### TO DO
Line by line, copy out the data that follows.

[Recorded data]
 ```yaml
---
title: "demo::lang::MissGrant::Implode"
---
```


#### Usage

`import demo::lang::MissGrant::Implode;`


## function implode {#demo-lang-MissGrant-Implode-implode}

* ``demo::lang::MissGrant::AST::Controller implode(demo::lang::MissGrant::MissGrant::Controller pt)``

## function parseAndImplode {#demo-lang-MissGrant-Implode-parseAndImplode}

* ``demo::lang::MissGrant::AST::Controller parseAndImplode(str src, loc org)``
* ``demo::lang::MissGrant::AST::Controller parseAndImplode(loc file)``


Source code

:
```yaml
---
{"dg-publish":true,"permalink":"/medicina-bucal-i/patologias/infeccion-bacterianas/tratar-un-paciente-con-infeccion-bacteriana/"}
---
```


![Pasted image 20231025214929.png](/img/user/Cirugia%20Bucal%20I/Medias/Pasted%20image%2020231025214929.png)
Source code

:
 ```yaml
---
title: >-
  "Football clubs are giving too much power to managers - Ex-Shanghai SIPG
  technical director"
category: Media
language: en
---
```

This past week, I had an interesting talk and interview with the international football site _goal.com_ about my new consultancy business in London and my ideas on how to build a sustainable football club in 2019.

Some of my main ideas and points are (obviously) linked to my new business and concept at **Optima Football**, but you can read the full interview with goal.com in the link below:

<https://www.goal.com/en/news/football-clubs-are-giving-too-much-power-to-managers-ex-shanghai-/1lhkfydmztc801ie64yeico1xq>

### EXPECTED ANSWER
 ```yaml
---
title: "demo::lang::MissGrant::Implode"
---
```


#### Usage

`import demo::lang::MissGrant::Implode;`


## function implode {#demo-lang-MissGrant-Implode-implode}

* ``demo::lang::MissGrant::AST::Controller implode(demo::lang::MissGrant::MissGrant::Controller pt)``

## function parseAndImplode {#demo-lang-MissGrant-Implode-parseAndImplode}

* ``demo::lang::MissGrant::AST::Controller parseAndImplode(str src, loc org)``
* ``demo::lang::MissGrant::AST::Controller parseAndImplode(loc file)``


Source code

:
```yaml
---
{"dg-publish":true,"permalink":"/medicina-bucal-i/patologias/infeccion-bacterianas/tratar-un-paciente-con-infeccion-bacteriana/"}
---
```


![Pasted image 20231025214929.png](/img/user/Cirugia%20Bucal%20I/Medias/Pasted%20image%2020231025214929.png)
Source code

:
 ```yaml
---
title: >-
  "Football clubs are giving too much power to managers - Ex-Shanghai SIPG
  technical director"
category: Media
language: en
---
```

This past week, I had an interesting talk and interview with the international football site _goal.com_ about my new consultancy business in London and my ideas on how to build a sustainable football club in 2019.

Some of my main ideas and points are (obviously) linked to my new business and concept at **Optima Football**, but you can read the full interview with goal.com in the link below:

<https://www.goal.com/en/news/football-clubs-are-giving-too-much-power-to-managers-ex-shanghai-/1lhkfydmztc801ie64yeico1xq>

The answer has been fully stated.